The mission was moved to historic Nicollet Island and continued to minister to the then “skid row” population. Doris Nye from Trinity Lutheran Church of Minnehaha Falls joined her in 1944 and served as the director of the mission until her death in April 2005.
As the years passed the ministry continued to grow so a permanent home was needed. The mission moved to their present location at 1112 East Franklin Avenue where the ministry changed to include more families and children. Here Sandvik and Nye created programs to help the needy of the neighborhood telling the children and adults that they are valuable because God values them.
Marie Sandvik died in 1992 and her work was carried on by Doris Nye until her death April 2005, and the work now continues under the leadership of Director, Kristen Hink, Assistant Director, Laurie Whitmore and a dedicated staff of paid workers and volunteers.

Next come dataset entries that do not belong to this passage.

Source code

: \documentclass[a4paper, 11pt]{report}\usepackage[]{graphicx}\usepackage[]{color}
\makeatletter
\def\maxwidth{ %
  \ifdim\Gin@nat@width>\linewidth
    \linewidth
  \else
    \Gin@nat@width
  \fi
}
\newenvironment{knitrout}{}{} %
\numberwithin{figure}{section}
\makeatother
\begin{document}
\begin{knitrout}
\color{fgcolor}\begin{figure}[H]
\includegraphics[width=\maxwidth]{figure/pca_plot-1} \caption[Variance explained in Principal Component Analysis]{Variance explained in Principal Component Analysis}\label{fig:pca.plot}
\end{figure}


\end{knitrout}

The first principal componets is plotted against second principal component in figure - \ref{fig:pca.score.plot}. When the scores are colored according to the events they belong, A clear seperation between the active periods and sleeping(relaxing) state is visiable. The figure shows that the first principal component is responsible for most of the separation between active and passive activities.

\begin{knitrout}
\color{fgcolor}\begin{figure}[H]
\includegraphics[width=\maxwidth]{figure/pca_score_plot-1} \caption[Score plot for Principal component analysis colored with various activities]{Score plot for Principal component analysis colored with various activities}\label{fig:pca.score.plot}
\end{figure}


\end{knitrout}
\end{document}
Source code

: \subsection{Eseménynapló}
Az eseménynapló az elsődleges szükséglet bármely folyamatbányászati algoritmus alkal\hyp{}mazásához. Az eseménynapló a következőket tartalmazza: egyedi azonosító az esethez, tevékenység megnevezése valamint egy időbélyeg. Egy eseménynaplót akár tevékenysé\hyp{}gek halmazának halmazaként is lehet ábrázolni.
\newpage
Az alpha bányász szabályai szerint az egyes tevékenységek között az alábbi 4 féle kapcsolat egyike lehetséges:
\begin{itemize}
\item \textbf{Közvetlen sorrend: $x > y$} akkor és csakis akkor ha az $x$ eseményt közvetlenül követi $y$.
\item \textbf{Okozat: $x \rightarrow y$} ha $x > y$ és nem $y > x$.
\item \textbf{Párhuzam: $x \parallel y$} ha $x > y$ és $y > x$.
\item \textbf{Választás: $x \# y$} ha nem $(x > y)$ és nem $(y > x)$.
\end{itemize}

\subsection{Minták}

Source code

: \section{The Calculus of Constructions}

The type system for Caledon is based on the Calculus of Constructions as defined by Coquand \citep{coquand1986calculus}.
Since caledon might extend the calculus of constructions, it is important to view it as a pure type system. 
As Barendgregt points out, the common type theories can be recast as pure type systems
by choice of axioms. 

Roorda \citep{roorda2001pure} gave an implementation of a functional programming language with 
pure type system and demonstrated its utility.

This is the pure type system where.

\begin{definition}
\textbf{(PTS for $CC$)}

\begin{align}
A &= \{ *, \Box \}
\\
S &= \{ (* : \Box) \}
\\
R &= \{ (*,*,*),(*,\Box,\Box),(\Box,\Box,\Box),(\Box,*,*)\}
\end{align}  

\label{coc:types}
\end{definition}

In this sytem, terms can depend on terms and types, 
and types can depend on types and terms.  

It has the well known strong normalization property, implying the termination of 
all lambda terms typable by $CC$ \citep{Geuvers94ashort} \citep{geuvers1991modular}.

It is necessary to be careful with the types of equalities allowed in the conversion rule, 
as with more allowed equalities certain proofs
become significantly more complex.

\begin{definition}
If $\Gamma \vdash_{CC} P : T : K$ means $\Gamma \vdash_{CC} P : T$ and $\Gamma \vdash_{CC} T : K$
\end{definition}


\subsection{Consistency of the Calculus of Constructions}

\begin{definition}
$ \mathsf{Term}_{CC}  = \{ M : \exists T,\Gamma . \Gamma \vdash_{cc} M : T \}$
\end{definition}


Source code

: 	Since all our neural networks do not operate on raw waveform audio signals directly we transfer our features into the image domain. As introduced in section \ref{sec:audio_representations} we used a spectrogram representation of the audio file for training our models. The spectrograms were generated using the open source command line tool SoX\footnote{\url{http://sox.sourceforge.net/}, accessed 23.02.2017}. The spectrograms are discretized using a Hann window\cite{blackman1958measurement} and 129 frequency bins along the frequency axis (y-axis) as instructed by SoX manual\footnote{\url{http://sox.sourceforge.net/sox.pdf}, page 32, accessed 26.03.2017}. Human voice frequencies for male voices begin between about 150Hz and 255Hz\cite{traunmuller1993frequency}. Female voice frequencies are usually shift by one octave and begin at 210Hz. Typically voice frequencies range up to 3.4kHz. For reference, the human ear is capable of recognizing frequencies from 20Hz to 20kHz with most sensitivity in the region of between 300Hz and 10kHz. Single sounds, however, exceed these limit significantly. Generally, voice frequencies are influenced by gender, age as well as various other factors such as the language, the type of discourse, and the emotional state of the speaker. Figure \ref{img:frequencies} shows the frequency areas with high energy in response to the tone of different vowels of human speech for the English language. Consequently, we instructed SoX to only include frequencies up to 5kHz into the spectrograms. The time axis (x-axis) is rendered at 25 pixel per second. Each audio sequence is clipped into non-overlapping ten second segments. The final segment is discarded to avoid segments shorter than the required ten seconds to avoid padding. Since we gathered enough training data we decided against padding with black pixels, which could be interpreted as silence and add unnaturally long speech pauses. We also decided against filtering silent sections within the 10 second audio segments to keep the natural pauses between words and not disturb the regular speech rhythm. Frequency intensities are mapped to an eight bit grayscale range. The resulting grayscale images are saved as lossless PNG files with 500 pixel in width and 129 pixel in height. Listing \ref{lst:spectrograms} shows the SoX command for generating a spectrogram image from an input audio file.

After replacing the Angelo’s Bar liquor sign with a neon cross, using all of her money to bring in some chairs and a piano, and putting a large oil painting of the Savior in the front window, Marie Sandvik began her ministry with the people of Minneapolis. At 121 Nicollet Avenue, she turned a run-down bar into a place where people could come in from the fierce Minnesota weather to warm up with a hot cup of coffee and listen to Marie Sandvik tell them about the grace of Christ.
After a few years, Marie Sandvik mission was becoming more than she could handle. Through many prayers, the Lord sent her a lifelong partner in Doris Nye. The two women worked together equipping their three upper floors as a shelter for men and boys, making an additional $4,000 in repairs, and turning Angelo’s Bar into a non-profit Christian Organization.
The Minneapolis Revival Mission remained at 121 Nicollet Ave from June 11, 1940-1960. In 1960 without getting their spirits down, the two women moved their work to 56 East Hennepin.
In 1970, Marie Sandvik and Miss Nye got help from Signe Anderson, who was a member on the Model City Commission, and bought additional property at 1112 East Franklin Avenue to become their new children’s center. For two years they kept both buildings, but once again, in 1972, the city of Minneapolis bought out their property at 56 East Hennepin and restored the land into Historical Nicollet Island.
Adding a women’s shelter across the street, building a gymnasium, remodeling a new chapel and classrooms to accommodate their rising numbers, the Marie Sandvik Center became a permanent fixture on the crowded streets of Franklin Avenue.